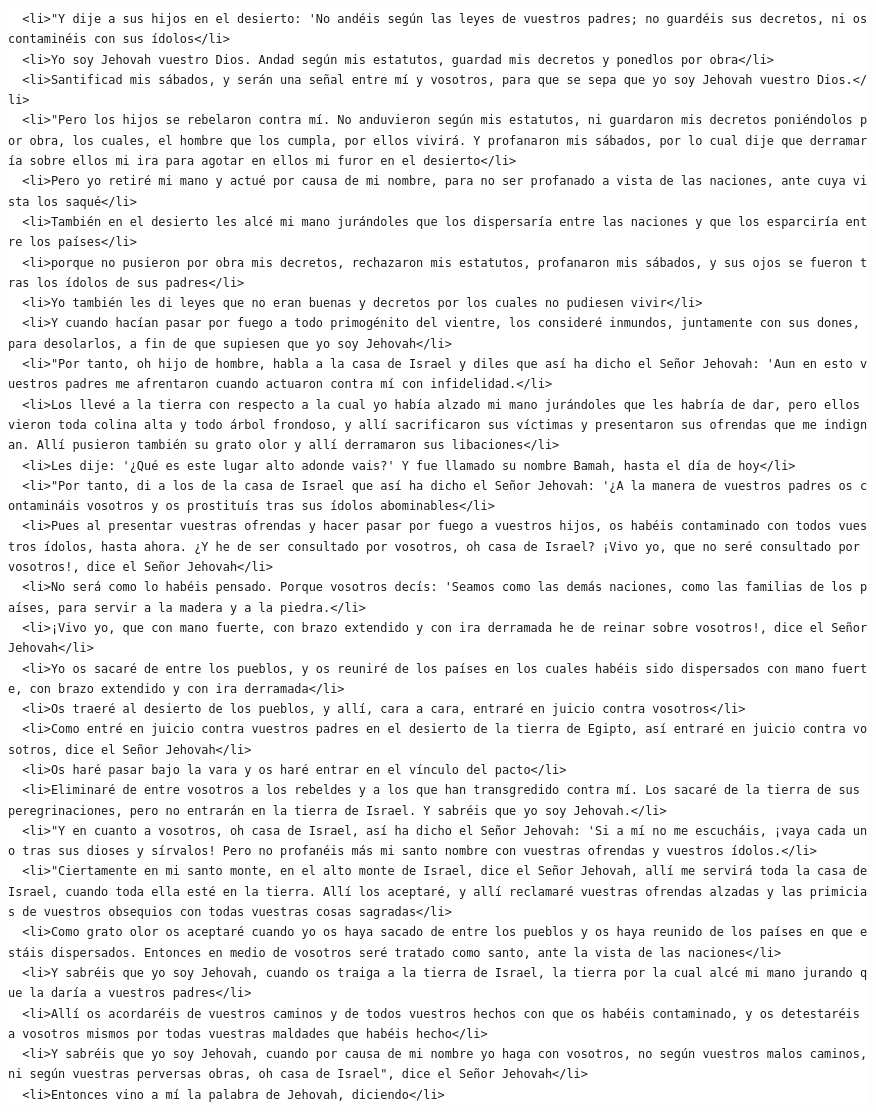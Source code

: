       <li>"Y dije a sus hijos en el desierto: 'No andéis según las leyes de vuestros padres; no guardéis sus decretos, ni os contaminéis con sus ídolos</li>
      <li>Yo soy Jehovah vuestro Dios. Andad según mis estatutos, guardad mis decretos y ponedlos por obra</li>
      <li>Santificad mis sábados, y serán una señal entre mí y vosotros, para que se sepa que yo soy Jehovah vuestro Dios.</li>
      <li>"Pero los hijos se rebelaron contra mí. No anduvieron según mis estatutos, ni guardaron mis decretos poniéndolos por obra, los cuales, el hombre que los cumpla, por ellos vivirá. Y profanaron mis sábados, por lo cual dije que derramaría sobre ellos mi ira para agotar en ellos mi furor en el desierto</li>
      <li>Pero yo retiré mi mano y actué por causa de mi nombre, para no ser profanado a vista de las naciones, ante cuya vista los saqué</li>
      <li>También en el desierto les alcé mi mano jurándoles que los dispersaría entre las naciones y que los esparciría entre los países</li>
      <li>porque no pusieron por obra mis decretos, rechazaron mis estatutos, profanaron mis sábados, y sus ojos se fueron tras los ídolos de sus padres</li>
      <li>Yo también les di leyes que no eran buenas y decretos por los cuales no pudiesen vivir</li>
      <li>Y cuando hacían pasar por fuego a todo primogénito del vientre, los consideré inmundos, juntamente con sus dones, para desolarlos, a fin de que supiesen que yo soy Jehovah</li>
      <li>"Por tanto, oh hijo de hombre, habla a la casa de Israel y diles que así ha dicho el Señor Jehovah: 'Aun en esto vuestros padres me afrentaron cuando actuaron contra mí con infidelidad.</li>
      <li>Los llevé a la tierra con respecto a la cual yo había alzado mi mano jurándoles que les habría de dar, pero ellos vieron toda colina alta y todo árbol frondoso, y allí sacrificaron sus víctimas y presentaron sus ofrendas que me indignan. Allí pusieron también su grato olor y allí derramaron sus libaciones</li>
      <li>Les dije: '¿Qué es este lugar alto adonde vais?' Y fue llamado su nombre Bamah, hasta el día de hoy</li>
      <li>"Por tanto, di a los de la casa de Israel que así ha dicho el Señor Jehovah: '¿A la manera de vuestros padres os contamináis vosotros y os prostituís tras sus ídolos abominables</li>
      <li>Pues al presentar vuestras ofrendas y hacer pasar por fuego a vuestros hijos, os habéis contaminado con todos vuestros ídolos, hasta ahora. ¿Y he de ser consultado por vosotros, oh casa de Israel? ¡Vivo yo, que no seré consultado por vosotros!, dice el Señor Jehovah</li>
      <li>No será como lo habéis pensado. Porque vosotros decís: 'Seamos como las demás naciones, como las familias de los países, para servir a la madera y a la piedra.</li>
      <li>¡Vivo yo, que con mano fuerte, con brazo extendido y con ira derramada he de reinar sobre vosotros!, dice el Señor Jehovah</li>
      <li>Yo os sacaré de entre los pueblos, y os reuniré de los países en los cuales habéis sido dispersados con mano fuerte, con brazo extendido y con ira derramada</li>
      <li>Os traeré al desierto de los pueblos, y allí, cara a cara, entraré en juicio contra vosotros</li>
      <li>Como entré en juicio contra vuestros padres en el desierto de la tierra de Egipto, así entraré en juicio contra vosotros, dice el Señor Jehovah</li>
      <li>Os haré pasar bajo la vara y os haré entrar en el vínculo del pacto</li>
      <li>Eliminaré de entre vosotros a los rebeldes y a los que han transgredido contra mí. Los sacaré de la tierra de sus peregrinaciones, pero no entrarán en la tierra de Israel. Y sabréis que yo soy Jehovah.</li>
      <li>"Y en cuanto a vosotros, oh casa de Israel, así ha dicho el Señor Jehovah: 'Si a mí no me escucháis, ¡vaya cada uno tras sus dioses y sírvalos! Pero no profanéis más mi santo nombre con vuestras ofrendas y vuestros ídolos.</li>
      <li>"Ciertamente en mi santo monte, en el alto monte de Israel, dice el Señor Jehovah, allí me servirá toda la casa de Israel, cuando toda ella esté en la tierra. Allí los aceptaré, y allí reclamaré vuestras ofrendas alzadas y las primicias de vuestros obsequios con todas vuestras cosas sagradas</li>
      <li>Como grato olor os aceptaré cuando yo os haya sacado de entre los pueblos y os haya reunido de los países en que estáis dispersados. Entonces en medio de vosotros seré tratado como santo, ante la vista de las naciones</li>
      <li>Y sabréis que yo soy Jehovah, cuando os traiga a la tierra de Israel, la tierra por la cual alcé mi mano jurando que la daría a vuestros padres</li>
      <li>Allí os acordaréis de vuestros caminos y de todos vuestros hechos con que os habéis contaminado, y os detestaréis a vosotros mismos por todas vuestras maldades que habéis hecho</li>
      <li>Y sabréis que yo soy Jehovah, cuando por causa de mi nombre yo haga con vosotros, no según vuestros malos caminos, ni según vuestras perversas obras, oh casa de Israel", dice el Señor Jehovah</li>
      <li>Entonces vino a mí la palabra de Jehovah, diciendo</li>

++++++++++++++++++++

◆ Aim of the task
Copy down every line of the material above that includes the string "profanaron".

◆ Result for this task
      <li>"Pero los hijos se rebelaron contra mí. No anduvieron según mis estatutos, ni guardaron mis decretos poniéndolos por obra, los cuales, el hombre que los cumpla, por ellos vivirá. Y profanaron mis sábados, por lo cual dije que derramaría sobre ellos mi ira para agotar en ellos mi furor en el desierto</li>
      <li>porque no pusieron por obra mis decretos, rechazaron mis estatutos, profanaron mis sábados, y sus ojos se fueron tras los ídolos de sus padres</li>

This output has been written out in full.